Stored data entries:

--

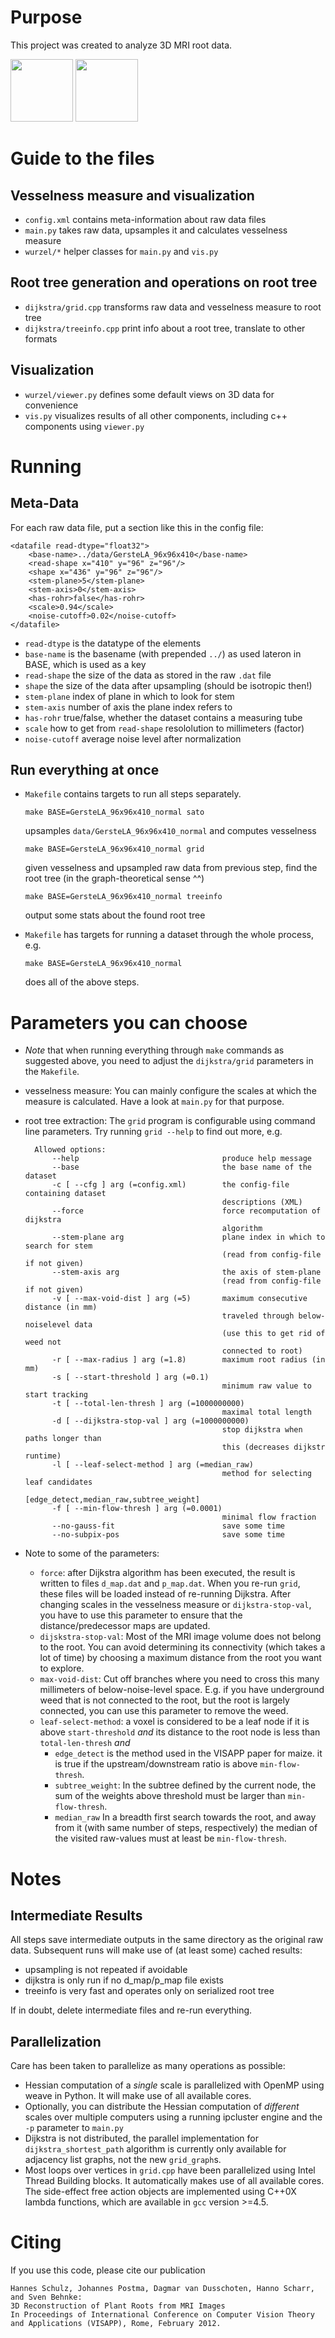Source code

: # Purpose

This project was created to analyze 3D MRI root data.

<img width="100" src="https://github.com/temporaer/wurzel/raw/master/images/barley-raw.jpg"/>
<img width="100" src="https://github.com/temporaer/wurzel/raw/master/images/barley-model.jpg"/>

# Guide to the files

## Vesselness measure and visualization

- `config.xml` contains meta-information about raw data files
- `main.py`    takes raw data, upsamples it and calculates vesselness measure
- `wurzel/*`   helper classes for `main.py` and `vis.py`

## Root tree generation and operations on root tree

- `dijkstra/grid.cpp`     transforms raw data and vesselness measure to root tree
- `dijkstra/treeinfo.cpp` print info about a root tree, translate to other formats

## Visualization

- `wurzel/viewer.py`  defines some default views on 3D data for convenience
- `vis.py`            visualizes results of all other components, including c++ components using `viewer.py`

# Running

## Meta-Data

For each raw data file, put a section like this in the config file:

	<datafile read-dtype="float32">
		<base-name>../data/GersteLA_96x96x410</base-name>
		<read-shape x="410" y="96" z="96"/>
		<shape x="436" y="96" z="96"/>
		<stem-plane>5</stem-plane>
		<stem-axis>0</stem-axis>
		<has-rohr>false</has-rohr>
		<scale>0.94</scale>
		<noise-cutoff>0.02</noise-cutoff>
	</datafile>

- `read-dtype` is the datatype of the elements
- `base-name` is the basename (with prepended `../`) as used lateron in BASE, which is used as a key
- `read-shape` the size of the data as stored in the raw `.dat` file
- `shape`     the size of the data after upsampling (should be isotropic then!)
- `stem-plane` index of plane in which to look for stem
- `stem-axis` number of axis the plane index refers to
- `has-rohr`  true/false, whether the dataset contains a measuring tube
- `scale`     how to get from `read-shape` resololution to millimeters (factor)
- `noise-cutoff` average noise level after normalization

## Run everything at once

- `Makefile` contains targets to run all steps separately.

  `make BASE=GersteLA_96x96x410_normal sato`

  upsamples `data/GersteLA_96x96x410_normal` and computes vesselness

  `make BASE=GersteLA_96x96x410_normal grid`

  given vesselness and upsampled raw data from previous step, find the root tree (in the graph-theoretical sense ^^)

  `make BASE=GersteLA_96x96x410_normal treeinfo`

  output some stats about the found root tree

- `Makefile` has targets for running a dataset through the whole process, e.g.

  `make BASE=GersteLA_96x96x410_normal`

  does all of the above steps.

# Parameters you can choose

- *Note* that when running everything through `make` commands as suggested above,
  you need to adjust the `dijkstra/grid` parameters in the `Makefile`.

- vesselness measure: You can mainly configure the scales at which the measure
  is calculated. Have a look at `main.py` for that purpose.

- root tree extraction: The `grid` program is configurable using command line parameters.
  Try running `grid --help` to find out more, e.g.

		Allowed options:
			--help                                produce help message
			--base                                the base name of the dataset
			-c [ --cfg ] arg (=config.xml)        the config-file containing dataset
			                                      descriptions (XML)
			--force                               force recomputation of dijkstra
			                                      algorithm
			--stem-plane arg                      plane index in which to search for stem
			                                      (read from config-file if not given)
			--stem-axis arg                       the axis of stem-plane
			                                      (read from config-file if not given)
			-v [ --max-void-dist ] arg (=5)       maximum consecutive distance (in mm) 
			                                      traveled through below-noiselevel data 
			                                      (use this to get rid of weed not 
			                                      connected to root)
			-r [ --max-radius ] arg (=1.8)        maximum root radius (in mm)
			-s [ --start-threshold ] arg (=0.1)
			                                      minimum raw value to start tracking
			-t [ --total-len-thresh ] arg (=1000000000)
			                                      maximal total length
			-d [ --dijkstra-stop-val ] arg (=1000000000)
			                                      stop dijkstra when paths longer than
			                                      this (decreases dijkstr runtime)
			-l [ --leaf-select-method ] arg (=median_raw)
			                                      method for selecting leaf candidates
			                                      [edge_detect,median_raw,subtree_weight]
			-f [ --min-flow-thresh ] arg (=0.0001)
			                                      minimal flow fraction
			--no-gauss-fit                        save some time
			--no-subpix-pos                       save some time
	
- Note to some of the parameters:

  - `force`: after Dijkstra algorithm has been executed, the result is written
    to files `d_map.dat` and `p_map.dat`. When you re-run `grid`, these files
    will be loaded instead of re-running Dijkstra. After changing scales in the
    vesselness measure or `dijkstra-stop-val`, you have to use this parameter to 
    ensure that the distance/predecessor maps are updated.
  - `dijskstra-stop-val`: 
    Most of the MRI image volume does not belong to the root. You can avoid
    determining its connectivity (which takes a lot of time) by choosing a maximum
    distance from the root you want to explore.
  - `max-void-dist`: Cut off branches where you need to cross this many
    millimeters of below-noise-level space. E.g. if you have underground weed
    that is not connected to the root, but the root is largely connected,
    you can use this parameter to remove the weed.
  - `leaf-select-method`:
    a voxel is considered to be a leaf node if it is above `start-threshold` *and*
    its distance to the root node is less than `total-len-thresh` *and*
      - `edge_detect` is the method used in the VISAPP paper for maize.
        it is true if the upstream/downstream ratio is above `min-flow-thresh`.
      - `subtree_weight`: In the subtree defined by the current node, the sum of
        the weights above threshold must be larger than `min-flow-thresh`.
      - `median_raw` In a breadth first search towards the root, and away from
        it (with same number of steps, respectively) the median of the visited
        raw-values must at least be `min-flow-thresh`.


# Notes

## Intermediate Results

All steps save intermediate outputs in the same directory as the original raw data.
Subsequent runs will make use of (at least some) cached results:

- upsampling is not repeated if avoidable
- dijkstra is only run if no d_map/p_map file exists
- treeinfo is very fast and operates only on serialized root tree

If in doubt, delete intermediate files and re-run everything.

## Parallelization

Care has been taken to parallelize as many operations as possible:

- Hessian computation of a *single* scale is parallelized with OpenMP using
  weave in Python. It will make use of all available cores.
- Optionally, you can distribute the Hessian computation of *different* scales
  over multiple computers using a running ipcluster engine and the `-p`
  parameter to `main.py`
- Dijkstra is not distributed, the parallel implementation for
  `dijkstra_shortest_path` algorithm is currently only available for adjacency
  list graphs, not the new `grid_graph`s.
- Most loops over vertices in `grid.cpp` have been parallelized using
  Intel Thread Building blocks. It automatically makes use of all available
  cores. The side-effect free action objects are implemented using
  C++0X lambda functions, which are available in `gcc` version >=4.5.

# Citing

If you use this code, please cite our publication

	Hannes Schulz, Johannes Postma, Dagmar van Dusschoten, Hanno Scharr, and Sven Behnke:
	3D Reconstruction of Plant Roots from MRI Images
	In Proceedings of International Conference on Computer Vision Theory and Applications (VISAPP), Rome, February 2012.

--

Work to be completed: Starting at the line that has "## Run everything at once" in the records above, restate word for word every line until the one that has "given vesselness and", and include that one as well.

Solved problem:
## Run everything at once

- `Makefile` contains targets to run all steps separately.

  `make BASE=GersteLA_96x96x410_normal sato`

  upsamples `data/GersteLA_96x96x410_normal` and computes vesselness

  `make BASE=GersteLA_96x96x410_normal grid`

  given vesselness and upsampled raw data from previous step, find the root tree (in the graph-theoretical sense ^^)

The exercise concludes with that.